Cotton captured the attention of commodity speculative funds all week as USDA reports were bullish to neutral and prices returned to the prior month’s highs, posted new highs, and triggered technical signals of yet higher prices. However, we must caution that prices have moved only about a cent above where the market failed on its last leg up. Presently, the fundamentals of supply and demand offer a brighter outlook than six weeks ago, but open interest, while increasing, has been a bit slow to regain the level typically seen in a roaring bull market. Holding the 85 cent level for now is critical for pushing into the high 80’s. If exports continue to hold, and I think they will, the old crop contracts will challenge the 90 cent mark.

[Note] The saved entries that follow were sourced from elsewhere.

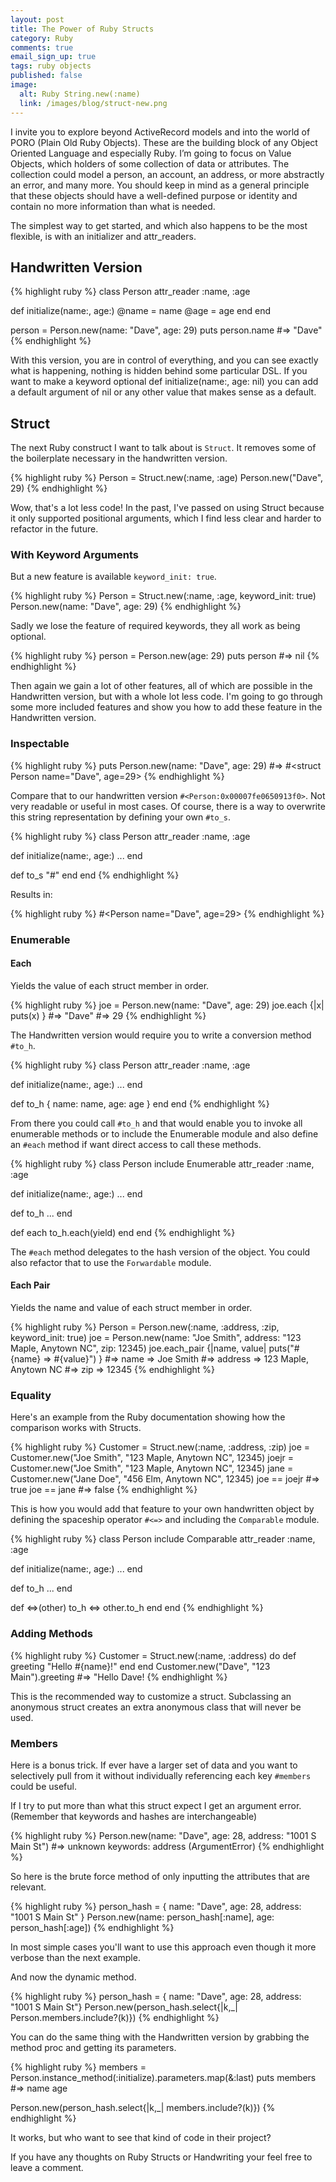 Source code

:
 ```yaml
---
layout: post
title: The Power of Ruby Structs
category: Ruby
comments: true
email_sign_up: true
tags: ruby objects
published: false
image:
  alt: Ruby String.new(:name)
  link: /images/blog/struct-new.png
---
```


I invite you to explore beyond ActiveRecord models and into the world of PORO (Plain Old Ruby Objects). These are the building block of any Object Oriented Language and especially Ruby. I’m going to focus on Value Objects, which holders of some collection of data or attributes. The collection could model a person, an account, an address, or more abstractly an error, and many more. You should keep in mind as a general principle that these objects should have a well-defined purpose or identity and contain no more information than what is needed.

The simplest way to get started, and which also happens to be the most flexible, is with an initializer and attr_readers.

## Handwritten Version

{% highlight ruby %}
class Person
  attr_reader :name, :age

  def initialize(name:, age:)
    @name = name
    @age  = age
  end
end

person = Person.new(name: "Dave", age: 29)
puts person.name
#=> "Dave"
{% endhighlight %}

With this version, you are in control of everything, and you can see exactly what is happening, nothing is hidden behind some particular DSL. If you want to make a keyword optional def initialize(name:, age: nil) you can add a default argument of nil or any other value that makes sense as a default.

## Struct

The next Ruby construct I want to talk about is `Struct`. It removes some of the boilerplate necessary in the handwritten version. 

{% highlight ruby %}
Person = Struct.new(:name, :age)
Person.new("Dave", 29)
{% endhighlight %}

Wow, that's a lot less code! In the past, I've passed on using Struct because it only supported positional arguments, which I find less clear and harder to refactor in the future.

### With Keyword Arguments

But a new feature is available `keyword_init: true`.

{% highlight ruby %}
Person = Struct.new(:name, :age, keyword_init: true)
Person.new(name: "Dave", age: 29)
{% endhighlight %}

Sadly we lose the feature of required keywords, they all work as being optional.

{% highlight ruby %}
person = Person.new(age: 29)
puts person
#=> nil
{% endhighlight %}

Then again we gain a lot of other features, all of which are possible in the Handwritten version, but with a whole lot less code. I'm going to go through some more included features and show you how to add these feature in the Handwritten version.

### Inspectable
{% highlight ruby %}
puts Person.new(name: "Dave", age: 29)
#=> #<struct Person name="Dave", age=29>
{% endhighlight %}

Compare that to our handwritten version `#<Person:0x00007fe0650913f0>`. Not very readable or useful in most cases. Of course, there is a way to overwrite this string representation by defining your own `#to_s`.

{% highlight ruby %}
class Person
  attr_reader :name, :age

  def initialize(name:, age:) ... end
  
  def to_s
    "#<Person name=#{name.inspect}, age=#{age.inspect}>"
  end
end
{% endhighlight %}

Results in:

{% highlight ruby %}
#<Person name="Dave", age=29>
{% endhighlight %}

### Enumerable

#### Each

Yields the value of each struct member in order.

{% highlight ruby %}
joe = Person.new(name: "Dave", age: 29)
joe.each {|x| puts(x) }
#=> "Dave"
#=> 29
{% endhighlight %}

The Handwritten version would require you to write a conversion method `#to_h`. 

{% highlight ruby %}
class Person
  attr_reader :name, :age

  def initialize(name:, age:) ... end
  
  def to_h
    { name: name, age: age }
  end
end
{% endhighlight %}

From there you could call `#to_h` and that would enable you to invoke all enumerable methods or to include the Enumerable module and also define an `#each` method if want direct access to call these methods.

{% highlight ruby %}
class Person
  include Enumerable
  attr_reader :name, :age

  def initialize(name:, age:) ... end
  
  def to_h ... end
  
  def each
    to_h.each(yield)
  end
end
{% endhighlight %}

The `#each` method delegates to the hash version of the object. You could also refactor that to use the `Forwardable` module. 

#### Each Pair

Yields the name and value of each struct member in order.

{% highlight ruby %}
Person = Person.new(:name, :address, :zip, keyword_init: true)
joe = Person.new(name: "Joe Smith", address: "123 Maple, Anytown NC", zip: 12345)
joe.each_pair {|name, value| puts("#{name} => #{value}") }
#=> name => Joe Smith
#=> address => 123 Maple, Anytown NC
#=> zip => 12345
{% endhighlight %}

### Equality


Here's an example from the Ruby documentation showing how the comparison works with Structs.

{% highlight ruby %}
Customer = Struct.new(:name, :address, :zip)
joe   = Customer.new("Joe Smith", "123 Maple, Anytown NC", 12345)
joejr = Customer.new("Joe Smith", "123 Maple, Anytown NC", 12345)
jane  = Customer.new("Jane Doe", "456 Elm, Anytown NC", 12345)
joe == joejr   #=> true
joe == jane    #=> false
{% endhighlight %}

This is how you would add that feature to your own handwritten object by defining the spaceship operator `#<=>` and including the `Comparable` module.

{% highlight ruby %}
class Person
  include Comparable
  attr_reader :name, :age

  def initialize(name:, age:) ... end
  
  def to_h ... end
  
  def <=>(other)
    to_h <=> other.to_h
  end
end
{% endhighlight %}

### Adding Methods
{% highlight ruby %}
Customer = Struct.new(:name, :address) do
  def greeting
    "Hello #{name}!"
  end
end
Customer.new("Dave", "123 Main").greeting  #=> "Hello Dave!
{% endhighlight %}

This is the recommended way to customize a struct. Subclassing an anonymous struct creates an extra anonymous class that will never be used.

### Members

Here is a bonus trick. If ever have a larger set of data and you want to selectively pull from it without individually referencing each key `#members` could be useful.

 
 If I try to put more than what this struct expect I get an argument error. (Remember that keywords and hashes are interchangeable)
 
{% highlight ruby %}
Person.new(name: "Dave", age: 28, address: "1001 S Main St")
#=> unknown keywords: address (ArgumentError)
{% endhighlight %}

So here is the brute force method of only inputting the attributes that are relevant.

{% highlight ruby %}
person_hash = { name: "Dave", age: 28, address: "1001 S Main St" }
Person.new(name: person_hash[:name], age: person_hash[:age])
{% endhighlight %}

In most simple cases you'll want to use this approach even though it more verbose than the next example.

And now the dynamic method.

{% highlight ruby %}
person_hash = { name: "Dave", age: 28, address: "1001 S Main St"}
Person.new(person_hash.select{|k,_| Person.members.include?(k)})
{% endhighlight %}

You can do the same thing with the Handwritten version by grabbing the method proc and getting its parameters.

{% highlight ruby %}
members = Person.instance_method(:initialize).parameters.map(&:last)
puts members
#=> name
    age
    
Person.new(person_hash.select{|k,_| members.include?(k)})
{% endhighlight %}

It works, but who want to see that kind of code in their project? 

If you have any thoughts on Ruby Structs or Handwriting your feel free to leave a comment.

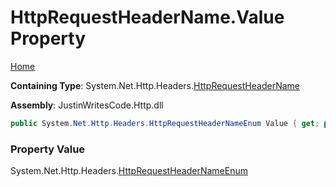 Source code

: # HttpRequestHeaderName\.Value Property

[Home](../../../../README.md)

**Containing Type**: System\.Net\.Http\.Headers\.[HttpRequestHeaderName](../README.md)

**Assembly**: JustinWritesCode\.Http\.dll

```csharp
public System.Net.Http.Headers.HttpRequestHeaderNameEnum Value { get; private set; }
```

### Property Value

System\.Net\.Http\.Headers\.[HttpRequestHeaderNameEnum](../../HttpRequestHeaderNameEnum/README.md)

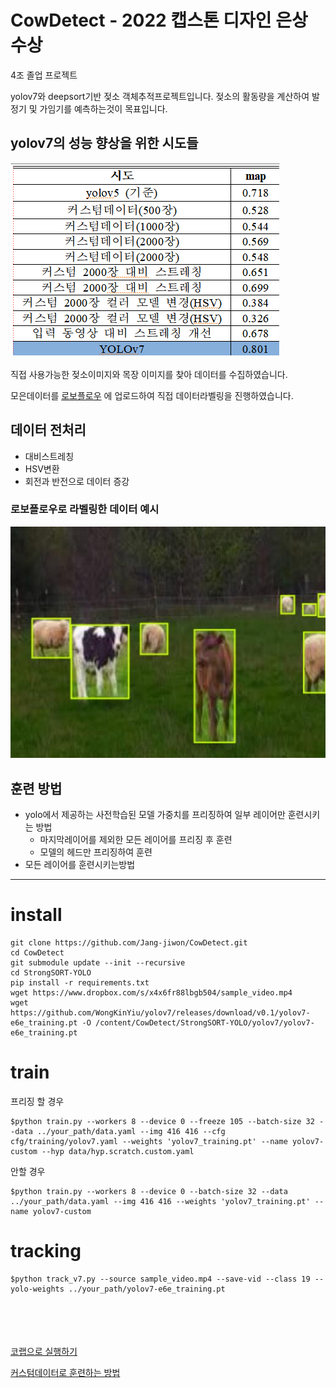 # CowDetect - 2022 캡스톤 디자인  은상 수상

4조 졸업 프로젝트 

yolov7와 deepsort기반 젖소 객체추적프로젝트입니다. 젖소의 활동량을 계산하여 발정기 및 가임기를 예측하는것이 목표입니다. 



## yolov7의 성능 향상을 위한 시도들
![Alt text](img/결과표.png)
</br>
</br>
직접 사용가능한 젖소이미지와 목장 이미지를 찾아 데이터를 수집하였습니다. </br>

모은데이터를 [로보플로우](https://roboflow.com) 에 업로드하여 직접 데이터라벨링을 진행하였습니다.

## 데이터 전처리
- 대비스트레칭
- HSV변환
- 회전과 반전으로 데이터 증강

### 로보플로우로 라벨링한 데이터 예시
![Alt text](img/라벨링.png)

## 훈련 방법
- yolo에서 제공하는 사전학습된 모델 가중치를 프리징하여 일부 레이어만 훈련시키는 방법
  - 마지막레이어를 제외한 모든 레이어를 프리징 후 훈련
  - 모델의 헤드만 프리징하여 훈련
- 모든 레이어를 훈련시키는방법

* * *

# install 
```
git clone https://github.com/Jang-jiwon/CowDetect.git
cd CowDetect
git submodule update --init --recursive
cd StrongSORT-YOLO
pip install -r requirements.txt
wget https://www.dropbox.com/s/x4x6fr88lbgb504/sample_video.mp4
wget https://github.com/WongKinYiu/yolov7/releases/download/v0.1/yolov7-e6e_training.pt -O /content/CowDetect/StrongSORT-YOLO/yolov7/yolov7-e6e_training.pt
```

# train
프리징 할 경우

```
$python train.py --workers 8 --device 0 --freeze 105 --batch-size 32 --data ../your_path/data.yaml --img 416 416 --cfg cfg/training/yolov7.yaml --weights 'yolov7_training.pt' --name yolov7-custom --hyp data/hyp.scratch.custom.yaml
```
안할 경우
```
$python train.py --workers 8 --device 0 --batch-size 32 --data ../your_path/data.yaml --img 416 416 --weights 'yolov7_training.pt' --name yolov7-custom 
```


# tracking
```
$python track_v7.py --source sample_video.mp4 --save-vid --class 19 --yolo-weights ../your_path/yolov7-e6e_training.pt
```
</br></br></br></br>
[코랩으로 실행하기](train+tracking.ipynb)


[커스텀데이터로 훈련하는 방법](https://github.com/ultralytics/yolov5/wiki/Train-Custom-Data)
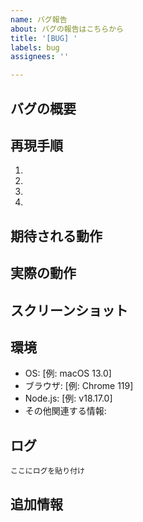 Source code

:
 ```yaml
---
name: バグ報告
about: バグの報告はこちらから
title: '[BUG] '
labels: bug
assignees: ''

---
```


## バグの概要
<!-- バグの概要を簡潔に説明してください -->

## 再現手順
<!-- バグを再現するための手順を記載してください -->
1. 
2. 
3. 
4. 

## 期待される動作
<!-- 本来どのような動作をするべきか説明してください -->

## 実際の動作
<!-- 実際にどのような動作をしたか説明してください -->

## スクリーンショット
<!-- 可能であればスクリーンショットを添付してください -->

## 環境
<!-- バグが発生した環境を記載してください -->
- OS: [例: macOS 13.0]
- ブラウザ: [例: Chrome 119]
- Node.js: [例: v18.17.0]
- その他関連する情報:

## ログ
<!-- エラーログがあれば記載してください -->
```
ここにログを貼り付け
```

## 追加情報
<!-- その他、バグの解決に役立ちそうな情報があれば記載してください --> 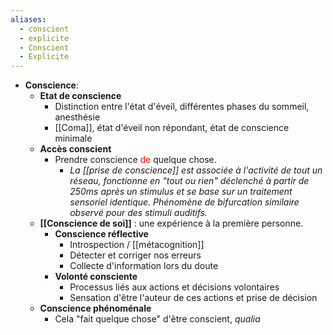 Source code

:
 ```yaml
---
aliases:
  - conscient
  - explicite
  - Conscient
  - Explicite
---
```

- **Conscience**:
	- **Etat de conscience**
		- Distinction entre l'état d'éveil, différentes phases du sommeil, anesthésie
		- [[Coma]], état d'éveil non répondant, état de conscience minimale
	- **Accès conscient**
		- Prendre conscience <font color='red'>de</font> quelque chose. 
			- *La [[prise de conscience]] est associée à l'activité de tout un réseau, fonctionne en "tout ou rien" déclenché à partir de 250ms après un stimulus et se base sur un traitement sensoriel identique. Phénomène de bifurcation similaire observé pour des stimuli auditifs.*
	- **[[Conscience de soi]]** : une expérience à la première personne. 
		- **Conscience réflective** 
			- Introspection / [[métacognition]] 
			- Détecter et corriger nos erreurs
			- Collecte d'information lors du doute
		- **Volonté consciente** 
			- Processus liés aux actions et décisions volontaires 
			- Sensation d'être l'auteur de ces actions et prise de décision
	- **Conscience phénoménale**
		- Cela "fait quelque chose" d'être conscient, *qualia*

The bulls are increasingly aggressive as on-call sales also are pressuring the market higher. Too, that will along with dry weather in the Southwest, will push the new crop December contract above 80 cents. Weather will determine the extent of the rally.
Nevertheless, I remain resolute in suggesting that growers fix the price of at least as much as 30-35 percent of their 2018 crop now that December is above 78 cents. Granted, my initial pricing recommendations have been a bit early the past two years, but the current price level offers profitable returns to all growers. The objective for December is 85 cents. Yet, new crop is a weather market and can be 10-15 cents higher or 10-15 cents lower. Yet, new crop has the fundamental of demand on its side. Therefore, the 72-73 cent area, only 5 cents lower should provide excellent support even in the face May rains in Texas.
Let me remind you: IF you like the price enough to plant it, then like the price enough to sell some.
Demand continues to be the big engine behind the market’s push higher. Typical demand factors include a change in consumers taste and preferences (a switch from the acid based crude oil polyester as well as the desire for a pollution free fiber). The price competition between polyester and cotton has shifted toward. This was led by China cracking down on polyester manufacturing facilities because of water and air pollution. Additionally, consumers are again expressing a desire to return to the comfort offered by cotton. Demand should support the price of raw cotton in mid 70’s and 80’s.
We have discussed the onslaught of improving export sales and shipments. The past week established a near lifetime record of weekly sales and shipments. More such weeks will be forthcoming. The Australian and Brazilian crops are essentially sold out and Indian export sales are delayed and limited. Thus, the demand for U.S. cotton, already one of the cheaper growths in the world, will do nothing but explode. Exports in 2018-19 will also see a similar pattern.
The market faces a number of reports during March. The Chinese National Reserve auction begins March 12. That auction needs to continue along the smooth path it carved the past two years to insure that the demand for U.S. cotton remains strong. The March Plantings Intentions Report (March 29) is the other major report. Additionally, the weekly export sales report and the weekly CFTC On-Call Report will be watched be watched with keen interest. The tariff question is not particularly important to cotton’s bottom line. A counter cyclical tariff on cotton by Turkey could disrupt some established trade flows, but the critical shortage of U.S. quality cotton (this year and next) would mean that the solid Turkish market honed out by U.S. merchants and cooperatives would shift to other export locations and U.S. export volume would not be hurt. Simply, Turkey would end up paying more for cotton than they currently do.
The USDA March world supply demand report proved to be all but meaningless in that it did not address the Indian cotton situation. By the end of the year U.S. stocks will fall below 5 million bales, world stocks will be near or below 87 million bales, U.S domestic consumption will increase ever so marginally and U.S. exports will rise well above 15 million bales. The world will experience its third consecutive annual reduction in cotton stocks. Again, while I second guess USDA, they operate with very limited resources and a short staff. Yet, it is well past time to get a defendable data base for the world largest producing country, India, if they wish to be taken seriously. Most every serious world cotton analyst, if not all, are in agreement.
Finally, as to the outlook for cotton prices, I am reminded of the ole cotton adage, “You are just like cotton, You always give more than you promise.” This week at least two independent sources suggested cotton prices would likely move above 90 cents. I will not have any left if so, well maybe one bale, but just one.